Extracted information below:

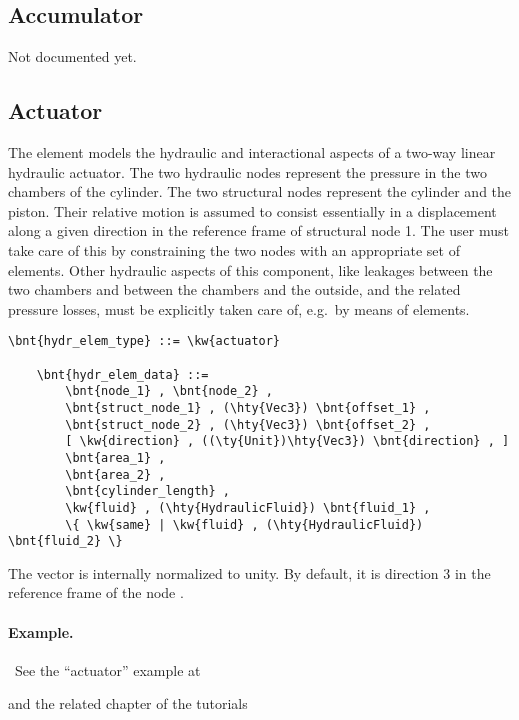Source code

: \subsection{Accumulator}
\label{sec:EL:HYDR:ACCUMULATOR}
Not documented yet.



\subsection{Actuator}
The  element models the hydraulic and interactional aspects
of a two-way linear hydraulic actuator.
The two hydraulic nodes represent the pressure in the two chambers
of the cylinder.
The two structural nodes represent the cylinder and the piston.
Their relative motion is assumed to consist essentially
in a displacement along a given direction in the reference frame
of structural node 1.
The user must take care of this by constraining the two nodes
with an appropriate set of  elements.
Other hydraulic aspects of this component, like leakages between
the two chambers and between the chambers and the outside,
and the related pressure losses, must be explicitly taken care of,
e.g.\ by means of  elements.
\label{sec:EL:HYDR:ACTUATOR}
\begin{Verbatim}[commandchars=\\\{\}]
    \bnt{hydr_elem_type} ::= \kw{actuator}

    \bnt{hydr_elem_data} ::=
        \bnt{node_1} , \bnt{node_2} , 
        \bnt{struct_node_1} , (\hty{Vec3}) \bnt{offset_1} ,
        \bnt{struct_node_2} , (\hty{Vec3}) \bnt{offset_2} ,
        [ \kw{direction} , ((\ty{Unit})\hty{Vec3}) \bnt{direction} , ]
        \bnt{area_1} ,
        \bnt{area_2} ,
        \bnt{cylinder_length} ,
        \kw{fluid} , (\hty{HydraulicFluid}) \bnt{fluid_1} ,
        \{ \kw{same} | \kw{fluid} , (\hty{HydraulicFluid}) \bnt{fluid_2} \}
\end{Verbatim}
The vector  is internally normalized to unity.
By default, it is direction 3 in the reference frame of the 
node .

\paragraph{Example.} \
See the ``actuator'' example at
\begin{quote}
\end{quote}
and the related chapter of the tutorials
\begin{quote}
\end{quote}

End of Extracted information.

Activity: The reply should repeat the data in full, exactly as given, and contain no pictures.

Response to this task:
Source code

: \subsection{Accumulator}
\label{sec:EL:HYDR:ACCUMULATOR}
Not documented yet.



\subsection{Actuator}
The  element models the hydraulic and interactional aspects
of a two-way linear hydraulic actuator.
The two hydraulic nodes represent the pressure in the two chambers
of the cylinder.
The two structural nodes represent the cylinder and the piston.
Their relative motion is assumed to consist essentially
in a displacement along a given direction in the reference frame
of structural node 1.
The user must take care of this by constraining the two nodes
with an appropriate set of  elements.
Other hydraulic aspects of this component, like leakages between
the two chambers and between the chambers and the outside,
and the related pressure losses, must be explicitly taken care of,
e.g.\ by means of  elements.
\label{sec:EL:HYDR:ACTUATOR}
\begin{Verbatim}[commandchars=\\\{\}]
    \bnt{hydr_elem_type} ::= \kw{actuator}

    \bnt{hydr_elem_data} ::=
        \bnt{node_1} , \bnt{node_2} , 
        \bnt{struct_node_1} , (\hty{Vec3}) \bnt{offset_1} ,
        \bnt{struct_node_2} , (\hty{Vec3}) \bnt{offset_2} ,
        [ \kw{direction} , ((\ty{Unit})\hty{Vec3}) \bnt{direction} , ]
        \bnt{area_1} ,
        \bnt{area_2} ,
        \bnt{cylinder_length} ,
        \kw{fluid} , (\hty{HydraulicFluid}) \bnt{fluid_1} ,
        \{ \kw{same} | \kw{fluid} , (\hty{HydraulicFluid}) \bnt{fluid_2} \}
\end{Verbatim}
The vector  is internally normalized to unity.
By default, it is direction 3 in the reference frame of the 
node .

\paragraph{Example.} \
See the ``actuator'' example at
\begin{quote}
\end{quote}
and the related chapter of the tutorials
\begin{quote}
\end{quote}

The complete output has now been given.